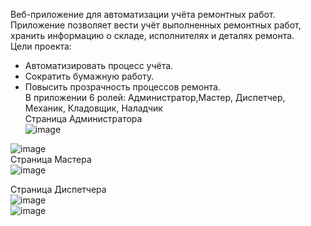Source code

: Веб-приложение для автоматизации учёта ремонтных работ.  
Приложение позволяет вести учёт выполненных ремонтных работ, хранить информацию о складе, исполнителях и деталях ремонта.  
Цели проекта:
- Автоматизировать процесс учёта.
- Сократить бумажную работу.
- Повысить прозрачность процессов ремонта.  
В приложении 6 ролей: Администратор,Мастер, Диспетчер, Механик, Кладовщик, Наладчик  
Страница Администратора  
  ![image](https://github.com/user-attachments/assets/282663fb-d109-46f7-89d6-5d8bb5897b67)  
  
![image](https://github.com/user-attachments/assets/ca8bf245-8778-4d3d-824a-a2ed211e8b28)  
Страница Мастера  
![image](https://github.com/user-attachments/assets/02690a9a-4830-45ba-90b4-5b975c5ca9f1)  
  
Страница Диспетчера  
![image](https://github.com/user-attachments/assets/67fb74bd-be14-4236-b626-53ae83d2ba26)  
![image](https://github.com/user-attachments/assets/4bd06363-64f1-49f7-a49a-9de0ffa2c359)  
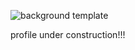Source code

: 
![background template](https://user-images.githubusercontent.com/84134833/210735333-fa947045-c215-4e8e-b5cc-247c81130c39.jpg)




profile under construction!!!

<!--
**prem-kumar-verma/prem-kumar-verma** is a ✨ _special_ ✨ repository because its `README.md` (this file) appears on your GitHub profile.

Here are some ideas to get you started:

- 🔭 I’m currently working on ...
- 🌱 I’m currently learning ...
- 👯 I’m looking to collaborate on ...
- 🤔 I’m looking for help with ...
- 💬 Ask me about ...
- 📫 How to reach me: ...
- 😄 Pronouns: ...
- ⚡ Fun fact: ...
-->
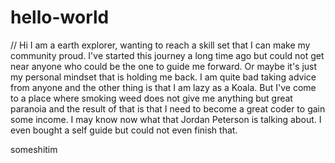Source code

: # hello-world

// Hi I am a earth explorer, wanting to reach a skill set that I can make my community proud. 
I've started this journey a long time ago but could not get near anyone who could be the one to guide me forward. 
Or maybe it's just my personal mindset that is holding me back. I am quite bad taking advice from anyone and the other thing is that I am lazy as a Koala. But I've come to a place where smoking weed does not give me anything but great paranoia and the result of that is that I need to become a great coder to gain some income. 
I may know now what that Jordan Peterson is talking about. I even bought a self guide but could not even finish that.

someshitim
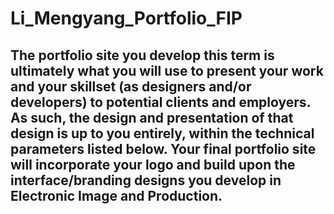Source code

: # Li_Mengyang_Portfolio_FIP

## The portfolio site you develop this term is ultimately what you will use to present your work and your skillset (as designers and/or developers) to potential clients and employers. As such, the design and presentation of that design is up to you entirely, within the technical parameters listed below. Your final portfolio site will incorporate your logo and build upon the interface/branding designs you develop in Electronic Image and Production.


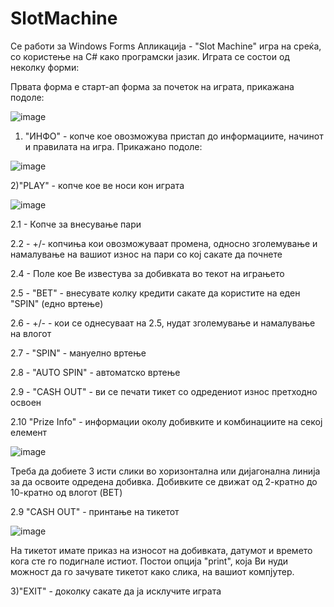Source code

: # SlotMachine


Се работи за Windows Forms Апликација - "Slot Machine" игра на среќа, со користење на C# како програмски јазик. 
Играта се состои од неколку форми:

  Првата форма е старт-ап форма за почеток на играта, прикажана подоле:

![image](https://user-images.githubusercontent.com/63055314/121778807-f58c1d00-cb98-11eb-8aae-ca4d35d6072f.png)


1) "ИНФО" - копче кое овозможува пристап до информациите, начинот и правилата на игра. Прикажано подоле:


![image](https://user-images.githubusercontent.com/63055314/121790203-4887c380-cbdd-11eb-8e40-cd640dd05f9a.png)


2)"PLAY" - копче кое ве носи кон играта


![image](https://user-images.githubusercontent.com/63055314/121790354-ecbe3a00-cbde-11eb-8597-18e8d50b7c65.png)

2.1 - Копче за внесување пари

2.2 - +/- копчиња кои овозможуваат промена, односно зголемување и намалување на вашиот износ на пари со кој сакате да почнете

2.4 - Поле кое Ве известува за добивката во текот на играњето

2.5 - "BET" - внесувате колку кредити сакате да користите на еден "SPIN" (едно вртење)

2.6 - +/- - кои се однесуваат на 2.5, нудат зголемување и намалување на влогот

2.7 - "SPIN" - мануелно вртење

2.8 - "AUTO SPIN" - автоматско вртење

2.9 - "CASH OUT" - ви се печати тикет со одредениот износ претходно освоен

2.10 "Prize Info" - информации околу добивките и комбинациите на секој елемент

![image](https://user-images.githubusercontent.com/63055314/121790533-a8339e00-cbe0-11eb-9581-d4bf8bf6e79d.png)

Треба да добиете 3 исти слики во хоризонтална или дијагонална линија за да освоите одредена добивка.
Добивките се движат од 2-кратно до 10-кратно од влогот (BET)

2.9 "CASH OUT" - принтање на тикетот

![image](https://user-images.githubusercontent.com/63055314/121790861-33626300-cbe4-11eb-9eb5-75e3f4674cf2.png)

На тикетот имате приказ на износот на добивката, датумот и времето кога сте го подигнале истиот. Постои опција "print", која Ви нуди можност да го зачувате тикетот како слика, на вашиот компјутер.



3)"EXIT" - доколку сакате да ја исклучите играта
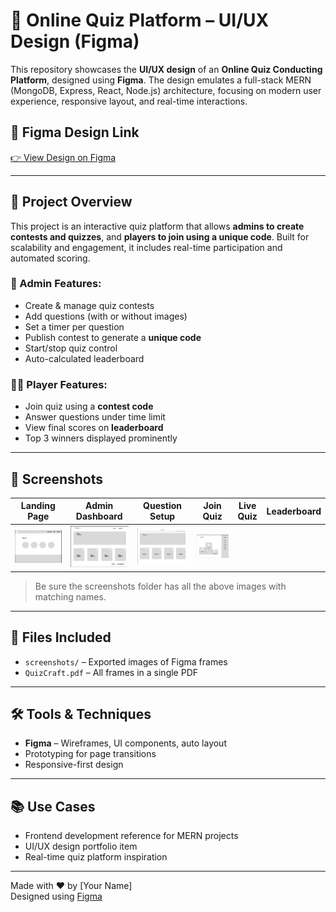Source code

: # 🧠 Online Quiz Platform – UI/UX Design (Figma)

This repository showcases the **UI/UX design** of an **Online Quiz Conducting Platform**, designed using **Figma**. The design emulates a full-stack MERN (MongoDB, Express, React, Node.js) architecture, focusing on modern user experience, responsive layout, and real-time interactions.

## 🔗 Figma Design Link
[👉 View Design on Figma](https://www.figma.com/design/jJdcxkUbm5AtgyBcTWCdi5/MernStack?node-id=0-1&t=pPgSebDlx8ykZ2nL-1)

---

## 🧩 Project Overview

This project is an interactive quiz platform that allows **admins to create contests and quizzes**, and **players to join using a unique code**. Built for scalability and engagement, it includes real-time participation and automated scoring.

### 👤 Admin Features:
- Create & manage quiz contests
- Add questions (with or without images)
- Set a timer per question
- Publish contest to generate a **unique code**
- Start/stop quiz control
- Auto-calculated leaderboard

### 🙋‍♂️ Player Features:
- Join quiz using a **contest code**
- Answer questions under time limit
- View final scores on **leaderboard**
- Top 3 winners displayed prominently

---

## 📸 Screenshots

| Landing Page | Admin Dashboard | Question Setup | Join Quiz | Live Quiz | Leaderboard |
|--------------|------------------|----------------|-----------|-----------|-------------|
| ![Landing](screenshots/landing.png) | ![Create Quiz](screenshots/create-quiz.png)  | ![Quiz](screenshots/live-quiz.png) | ![Leaderboard](screenshots/leaderboard.png) |

> Be sure the screenshots folder has all the above images with matching names.

---

## 📁 Files Included
- `screenshots/` – Exported images of Figma frames
- `QuizCraft.pdf` – All frames in a single PDF

---

## 🛠️ Tools & Techniques
- **Figma** – Wireframes, UI components, auto layout
- Prototyping for page transitions
- Responsive-first design

---

## 📚 Use Cases
- Frontend development reference for MERN projects
- UI/UX design portfolio item
- Real-time quiz platform inspiration

---

Made with ❤️ by [Your Name]  
Designed using [Figma](https://www.figma.com)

Brief:
Copy out, in full, each line above that has the word "вашиот" in it.

Result below:
2.2 - +/- копчиња кои овозможуваат промена, односно зголемување и намалување на вашиот износ на пари со кој сакате да почнете
На тикетот имате приказ на износот на добивката, датумот и времето кога сте го подигнале истиот. Постои опција "print", која Ви нуди можност да го зачувате тикетот како слика, на вашиот компјутер.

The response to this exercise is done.